§ **WORK INSTRUCTIONS**
What lines of the data below hold "makes"? Show them.

**** GIVEN ENTRIES

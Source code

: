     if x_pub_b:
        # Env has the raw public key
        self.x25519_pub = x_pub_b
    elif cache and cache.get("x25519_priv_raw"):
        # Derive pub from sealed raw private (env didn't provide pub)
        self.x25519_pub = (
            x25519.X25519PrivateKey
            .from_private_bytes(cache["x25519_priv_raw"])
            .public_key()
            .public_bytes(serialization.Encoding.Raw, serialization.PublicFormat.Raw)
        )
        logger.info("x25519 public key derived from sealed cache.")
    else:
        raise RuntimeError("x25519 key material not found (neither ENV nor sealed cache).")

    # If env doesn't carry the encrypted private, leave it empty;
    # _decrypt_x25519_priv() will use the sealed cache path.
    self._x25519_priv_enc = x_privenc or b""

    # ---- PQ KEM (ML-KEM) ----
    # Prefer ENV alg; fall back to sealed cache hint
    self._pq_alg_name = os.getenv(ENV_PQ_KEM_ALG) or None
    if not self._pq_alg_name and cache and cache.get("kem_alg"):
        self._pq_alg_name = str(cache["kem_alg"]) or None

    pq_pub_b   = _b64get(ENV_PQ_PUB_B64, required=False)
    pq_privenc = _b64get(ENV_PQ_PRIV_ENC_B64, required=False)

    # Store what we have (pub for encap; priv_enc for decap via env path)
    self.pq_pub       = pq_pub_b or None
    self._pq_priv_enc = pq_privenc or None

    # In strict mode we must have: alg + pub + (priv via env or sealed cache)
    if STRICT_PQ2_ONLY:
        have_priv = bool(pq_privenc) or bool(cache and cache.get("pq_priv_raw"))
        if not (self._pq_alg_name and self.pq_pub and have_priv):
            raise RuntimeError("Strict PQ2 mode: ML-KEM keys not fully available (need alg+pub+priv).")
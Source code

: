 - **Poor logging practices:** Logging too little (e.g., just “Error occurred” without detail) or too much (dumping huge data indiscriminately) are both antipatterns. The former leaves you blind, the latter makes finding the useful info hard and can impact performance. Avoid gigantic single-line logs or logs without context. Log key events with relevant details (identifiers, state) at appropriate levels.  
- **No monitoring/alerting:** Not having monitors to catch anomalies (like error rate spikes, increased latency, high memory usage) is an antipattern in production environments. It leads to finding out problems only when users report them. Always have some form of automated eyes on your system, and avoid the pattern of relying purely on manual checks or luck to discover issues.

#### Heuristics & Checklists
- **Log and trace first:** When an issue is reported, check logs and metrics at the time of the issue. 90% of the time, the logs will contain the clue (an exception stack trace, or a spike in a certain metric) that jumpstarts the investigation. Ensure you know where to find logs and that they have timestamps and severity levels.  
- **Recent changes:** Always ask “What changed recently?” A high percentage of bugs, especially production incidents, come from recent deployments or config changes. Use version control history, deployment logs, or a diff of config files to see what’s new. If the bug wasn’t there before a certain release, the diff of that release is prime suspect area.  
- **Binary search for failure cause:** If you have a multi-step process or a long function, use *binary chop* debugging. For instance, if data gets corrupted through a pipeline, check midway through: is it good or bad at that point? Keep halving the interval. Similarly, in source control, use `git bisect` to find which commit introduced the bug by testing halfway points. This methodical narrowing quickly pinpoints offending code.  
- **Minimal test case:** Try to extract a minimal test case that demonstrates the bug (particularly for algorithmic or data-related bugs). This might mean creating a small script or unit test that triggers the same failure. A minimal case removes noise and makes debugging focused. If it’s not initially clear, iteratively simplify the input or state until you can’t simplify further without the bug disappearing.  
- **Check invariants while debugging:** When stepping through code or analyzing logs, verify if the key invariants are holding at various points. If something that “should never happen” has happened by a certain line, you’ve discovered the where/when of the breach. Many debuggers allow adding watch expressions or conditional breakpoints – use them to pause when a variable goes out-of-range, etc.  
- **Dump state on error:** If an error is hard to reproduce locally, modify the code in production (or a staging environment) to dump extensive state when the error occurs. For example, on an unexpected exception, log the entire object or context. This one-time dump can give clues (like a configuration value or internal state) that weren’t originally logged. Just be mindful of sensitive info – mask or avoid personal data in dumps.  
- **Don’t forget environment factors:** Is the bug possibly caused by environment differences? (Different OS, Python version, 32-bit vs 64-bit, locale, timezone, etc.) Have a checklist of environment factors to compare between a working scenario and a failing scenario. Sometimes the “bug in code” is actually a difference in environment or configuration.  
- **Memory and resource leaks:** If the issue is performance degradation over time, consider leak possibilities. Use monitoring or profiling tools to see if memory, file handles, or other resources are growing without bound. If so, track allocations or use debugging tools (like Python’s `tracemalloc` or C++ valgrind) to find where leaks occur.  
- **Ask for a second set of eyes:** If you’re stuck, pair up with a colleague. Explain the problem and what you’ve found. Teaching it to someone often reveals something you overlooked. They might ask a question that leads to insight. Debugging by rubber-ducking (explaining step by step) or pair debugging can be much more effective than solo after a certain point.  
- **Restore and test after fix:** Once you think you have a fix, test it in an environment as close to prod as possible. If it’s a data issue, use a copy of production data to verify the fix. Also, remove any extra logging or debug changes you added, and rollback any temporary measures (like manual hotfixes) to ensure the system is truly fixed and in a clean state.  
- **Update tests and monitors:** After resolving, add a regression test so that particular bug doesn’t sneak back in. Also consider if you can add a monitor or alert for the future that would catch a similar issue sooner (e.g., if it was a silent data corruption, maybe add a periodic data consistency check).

********

§ **SOLUTION TO THE EXERCISE**
: - **Poor logging practices:** Logging too little (e.g., just “Error occurred” without detail) or too much (dumping huge data indiscriminately) are both antipatterns. The former leaves you blind, the latter makes finding the useful info hard and can impact performance. Avoid gigantic single-line logs or logs without context. Log key events with relevant details (identifiers, state) at appropriate levels.  
- **Minimal test case:** Try to extract a minimal test case that demonstrates the bug (particularly for algorithmic or data-related bugs). This might mean creating a small script or unit test that triggers the same failure. A minimal case removes noise and makes debugging focused. If it’s not initially clear, iteratively simplify the input or state until you can’t simplify further without the bug disappearing.  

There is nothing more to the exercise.